Top of Material for this task

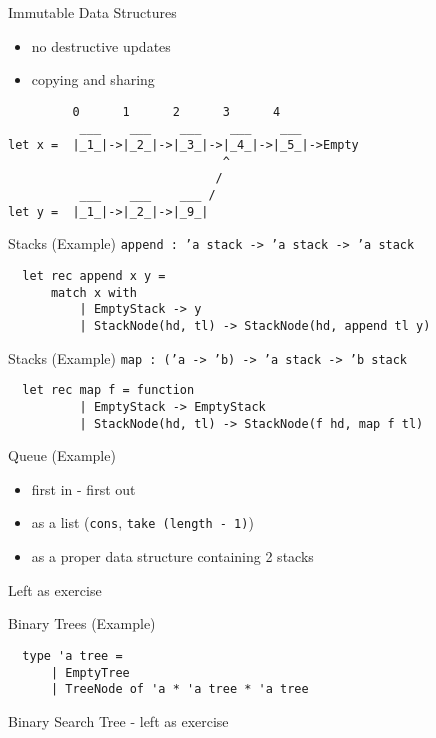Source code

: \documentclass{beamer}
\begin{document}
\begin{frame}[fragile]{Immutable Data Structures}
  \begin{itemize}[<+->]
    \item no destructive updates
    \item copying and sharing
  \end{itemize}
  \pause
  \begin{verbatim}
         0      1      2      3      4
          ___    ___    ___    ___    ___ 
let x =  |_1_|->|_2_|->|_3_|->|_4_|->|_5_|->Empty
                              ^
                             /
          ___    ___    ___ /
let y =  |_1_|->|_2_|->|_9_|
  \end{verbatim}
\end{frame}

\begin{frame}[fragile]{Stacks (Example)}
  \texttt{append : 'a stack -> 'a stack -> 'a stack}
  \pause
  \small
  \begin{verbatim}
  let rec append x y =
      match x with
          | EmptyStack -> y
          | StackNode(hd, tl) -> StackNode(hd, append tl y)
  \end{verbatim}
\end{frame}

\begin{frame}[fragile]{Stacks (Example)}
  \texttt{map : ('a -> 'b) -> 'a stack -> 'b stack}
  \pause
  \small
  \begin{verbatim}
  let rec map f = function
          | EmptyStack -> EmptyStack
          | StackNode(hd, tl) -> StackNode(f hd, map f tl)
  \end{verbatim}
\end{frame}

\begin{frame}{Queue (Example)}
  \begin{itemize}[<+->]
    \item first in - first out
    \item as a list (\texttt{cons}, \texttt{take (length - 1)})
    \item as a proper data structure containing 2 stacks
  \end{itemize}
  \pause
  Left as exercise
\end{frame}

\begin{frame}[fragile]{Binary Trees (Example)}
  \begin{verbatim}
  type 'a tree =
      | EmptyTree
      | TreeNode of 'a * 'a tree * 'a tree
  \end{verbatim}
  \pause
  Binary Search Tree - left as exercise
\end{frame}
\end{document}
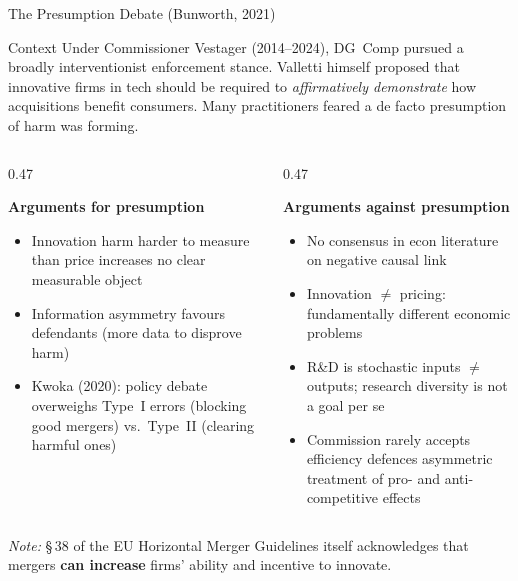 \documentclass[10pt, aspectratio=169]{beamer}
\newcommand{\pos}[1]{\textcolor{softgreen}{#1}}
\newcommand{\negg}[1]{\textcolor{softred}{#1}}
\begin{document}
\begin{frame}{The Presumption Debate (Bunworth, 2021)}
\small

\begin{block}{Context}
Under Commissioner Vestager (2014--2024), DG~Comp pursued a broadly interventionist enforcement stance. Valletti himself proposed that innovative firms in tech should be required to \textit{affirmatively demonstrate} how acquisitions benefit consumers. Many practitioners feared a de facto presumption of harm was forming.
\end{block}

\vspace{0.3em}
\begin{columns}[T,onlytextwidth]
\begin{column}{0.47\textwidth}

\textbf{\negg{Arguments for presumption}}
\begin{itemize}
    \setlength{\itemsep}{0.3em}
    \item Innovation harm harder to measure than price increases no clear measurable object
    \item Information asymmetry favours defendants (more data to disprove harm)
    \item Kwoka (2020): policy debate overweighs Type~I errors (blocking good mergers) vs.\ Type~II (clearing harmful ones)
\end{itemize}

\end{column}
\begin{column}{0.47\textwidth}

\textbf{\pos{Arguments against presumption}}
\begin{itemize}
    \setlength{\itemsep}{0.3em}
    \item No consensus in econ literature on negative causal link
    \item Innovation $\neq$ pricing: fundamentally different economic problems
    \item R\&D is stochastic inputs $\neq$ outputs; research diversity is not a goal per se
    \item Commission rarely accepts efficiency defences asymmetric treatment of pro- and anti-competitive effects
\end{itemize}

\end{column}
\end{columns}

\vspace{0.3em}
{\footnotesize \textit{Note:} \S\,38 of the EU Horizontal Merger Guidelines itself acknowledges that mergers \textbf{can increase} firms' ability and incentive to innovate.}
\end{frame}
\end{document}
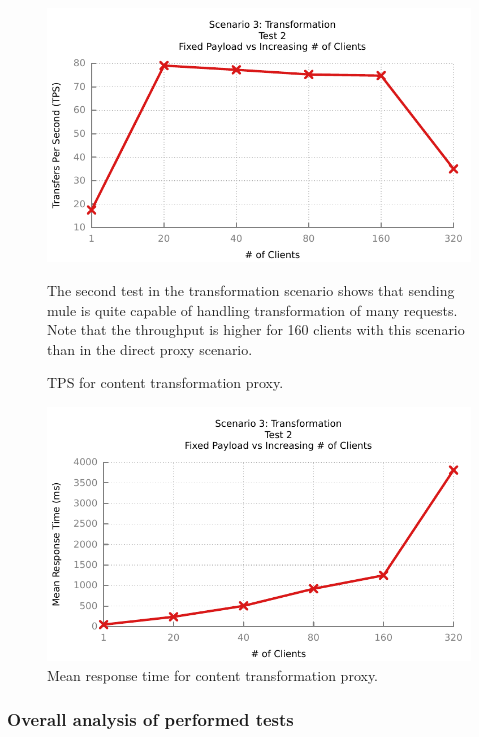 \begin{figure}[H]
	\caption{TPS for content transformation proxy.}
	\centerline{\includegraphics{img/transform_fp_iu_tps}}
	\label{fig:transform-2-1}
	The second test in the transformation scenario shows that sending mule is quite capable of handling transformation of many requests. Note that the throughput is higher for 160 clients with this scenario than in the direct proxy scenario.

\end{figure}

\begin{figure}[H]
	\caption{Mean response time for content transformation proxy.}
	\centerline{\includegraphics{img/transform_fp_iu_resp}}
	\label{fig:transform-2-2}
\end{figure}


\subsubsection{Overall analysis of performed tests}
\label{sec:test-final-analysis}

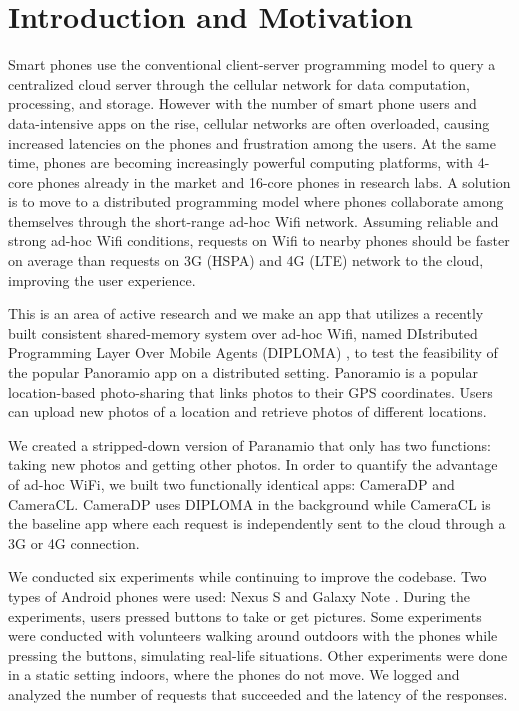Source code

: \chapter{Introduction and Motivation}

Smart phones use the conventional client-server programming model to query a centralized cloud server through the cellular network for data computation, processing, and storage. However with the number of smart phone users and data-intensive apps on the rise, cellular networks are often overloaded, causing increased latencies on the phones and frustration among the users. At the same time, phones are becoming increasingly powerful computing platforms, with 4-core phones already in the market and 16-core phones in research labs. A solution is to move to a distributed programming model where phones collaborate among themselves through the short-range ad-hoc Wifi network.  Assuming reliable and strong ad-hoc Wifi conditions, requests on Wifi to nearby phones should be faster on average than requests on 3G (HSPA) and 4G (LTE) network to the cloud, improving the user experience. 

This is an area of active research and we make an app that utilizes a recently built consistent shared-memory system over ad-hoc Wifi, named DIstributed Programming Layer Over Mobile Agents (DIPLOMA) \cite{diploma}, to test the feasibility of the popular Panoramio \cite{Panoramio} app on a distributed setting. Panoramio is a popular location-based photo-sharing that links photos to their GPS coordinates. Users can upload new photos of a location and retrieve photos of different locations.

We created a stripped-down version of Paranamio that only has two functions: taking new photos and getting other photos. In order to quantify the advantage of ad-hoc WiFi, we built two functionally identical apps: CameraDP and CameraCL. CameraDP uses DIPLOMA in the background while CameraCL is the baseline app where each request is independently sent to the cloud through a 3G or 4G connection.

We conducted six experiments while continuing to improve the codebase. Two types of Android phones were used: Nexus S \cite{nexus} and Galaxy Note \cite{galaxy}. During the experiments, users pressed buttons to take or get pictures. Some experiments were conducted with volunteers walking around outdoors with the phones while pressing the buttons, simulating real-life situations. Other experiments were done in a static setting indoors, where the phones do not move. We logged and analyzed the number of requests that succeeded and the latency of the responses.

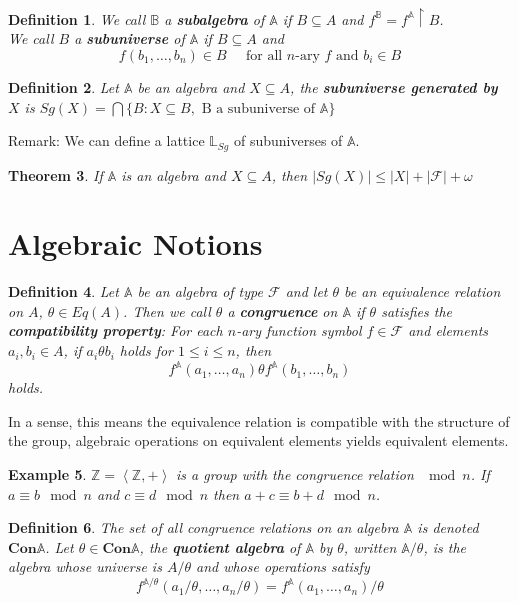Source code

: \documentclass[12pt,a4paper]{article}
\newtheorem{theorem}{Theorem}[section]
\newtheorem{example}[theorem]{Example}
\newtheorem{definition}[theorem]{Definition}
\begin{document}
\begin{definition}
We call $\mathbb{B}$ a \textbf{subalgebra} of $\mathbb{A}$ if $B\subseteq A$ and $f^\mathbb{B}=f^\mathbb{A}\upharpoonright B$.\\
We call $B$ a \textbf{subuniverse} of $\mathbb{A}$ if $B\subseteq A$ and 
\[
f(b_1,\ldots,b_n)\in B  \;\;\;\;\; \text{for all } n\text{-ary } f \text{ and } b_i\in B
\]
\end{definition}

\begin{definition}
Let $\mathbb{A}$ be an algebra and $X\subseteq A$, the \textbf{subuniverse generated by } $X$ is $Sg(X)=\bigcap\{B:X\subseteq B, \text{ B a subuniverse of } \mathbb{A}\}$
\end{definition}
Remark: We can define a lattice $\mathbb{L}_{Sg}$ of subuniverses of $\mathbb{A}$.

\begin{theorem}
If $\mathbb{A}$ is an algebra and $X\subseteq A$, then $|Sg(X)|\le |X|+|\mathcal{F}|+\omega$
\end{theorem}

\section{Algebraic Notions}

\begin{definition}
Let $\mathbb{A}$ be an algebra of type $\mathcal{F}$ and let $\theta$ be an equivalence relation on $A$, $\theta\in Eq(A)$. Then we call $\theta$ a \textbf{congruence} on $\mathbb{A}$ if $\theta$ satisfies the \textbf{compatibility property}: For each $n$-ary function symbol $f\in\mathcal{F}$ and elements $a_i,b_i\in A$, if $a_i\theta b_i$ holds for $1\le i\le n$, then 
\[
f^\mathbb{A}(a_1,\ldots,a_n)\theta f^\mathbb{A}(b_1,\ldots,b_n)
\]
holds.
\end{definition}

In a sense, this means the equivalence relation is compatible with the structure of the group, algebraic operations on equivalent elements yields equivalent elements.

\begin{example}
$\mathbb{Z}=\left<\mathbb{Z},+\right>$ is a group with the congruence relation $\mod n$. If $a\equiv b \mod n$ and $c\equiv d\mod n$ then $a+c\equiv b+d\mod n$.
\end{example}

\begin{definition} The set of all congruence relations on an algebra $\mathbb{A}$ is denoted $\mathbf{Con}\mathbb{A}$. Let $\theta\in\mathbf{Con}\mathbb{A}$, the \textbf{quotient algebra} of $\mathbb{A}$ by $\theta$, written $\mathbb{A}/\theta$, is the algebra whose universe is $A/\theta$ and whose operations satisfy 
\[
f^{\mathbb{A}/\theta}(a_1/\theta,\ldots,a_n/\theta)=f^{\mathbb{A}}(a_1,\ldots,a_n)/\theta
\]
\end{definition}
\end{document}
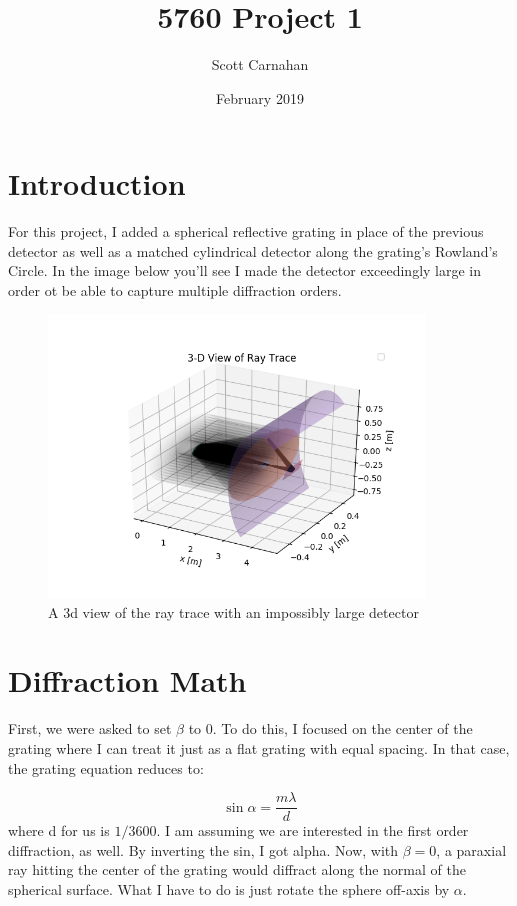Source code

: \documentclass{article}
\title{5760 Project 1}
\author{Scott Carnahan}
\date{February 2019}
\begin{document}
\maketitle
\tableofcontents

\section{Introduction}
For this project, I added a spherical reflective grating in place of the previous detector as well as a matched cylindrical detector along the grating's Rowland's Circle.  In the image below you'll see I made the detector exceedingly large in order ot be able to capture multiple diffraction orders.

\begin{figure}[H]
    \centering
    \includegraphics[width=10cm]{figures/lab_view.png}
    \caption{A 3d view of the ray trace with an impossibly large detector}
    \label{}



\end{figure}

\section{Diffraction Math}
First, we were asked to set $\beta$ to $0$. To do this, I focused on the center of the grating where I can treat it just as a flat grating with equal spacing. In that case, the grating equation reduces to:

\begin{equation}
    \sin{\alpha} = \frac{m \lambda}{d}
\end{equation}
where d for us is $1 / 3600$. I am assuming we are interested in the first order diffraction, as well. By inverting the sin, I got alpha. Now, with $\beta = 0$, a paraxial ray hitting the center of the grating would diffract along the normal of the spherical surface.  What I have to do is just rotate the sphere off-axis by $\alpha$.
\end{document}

Bottom of Material for this task

What is needed is an exact copy of the lines from the beginning of the data through the line containing "append tl y)", both included, without any pictures.

**Result of the exercise:**
Source code

: \documentclass{beamer}
\begin{document}
\begin{frame}[fragile]{Immutable Data Structures}
  \begin{itemize}[<+->]
    \item no destructive updates
    \item copying and sharing
  \end{itemize}
  \pause
  \begin{verbatim}
         0      1      2      3      4
          ___    ___    ___    ___    ___ 
let x =  |_1_|->|_2_|->|_3_|->|_4_|->|_5_|->Empty
                              ^
                             /
          ___    ___    ___ /
let y =  |_1_|->|_2_|->|_9_|
  \end{verbatim}
\end{frame}

\begin{frame}[fragile]{Stacks (Example)}
  \texttt{append : 'a stack -> 'a stack -> 'a stack}
  \pause
  \small
  \begin{verbatim}
  let rec append x y =
      match x with
          | EmptyStack -> y
          | StackNode(hd, tl) -> StackNode(hd, append tl y)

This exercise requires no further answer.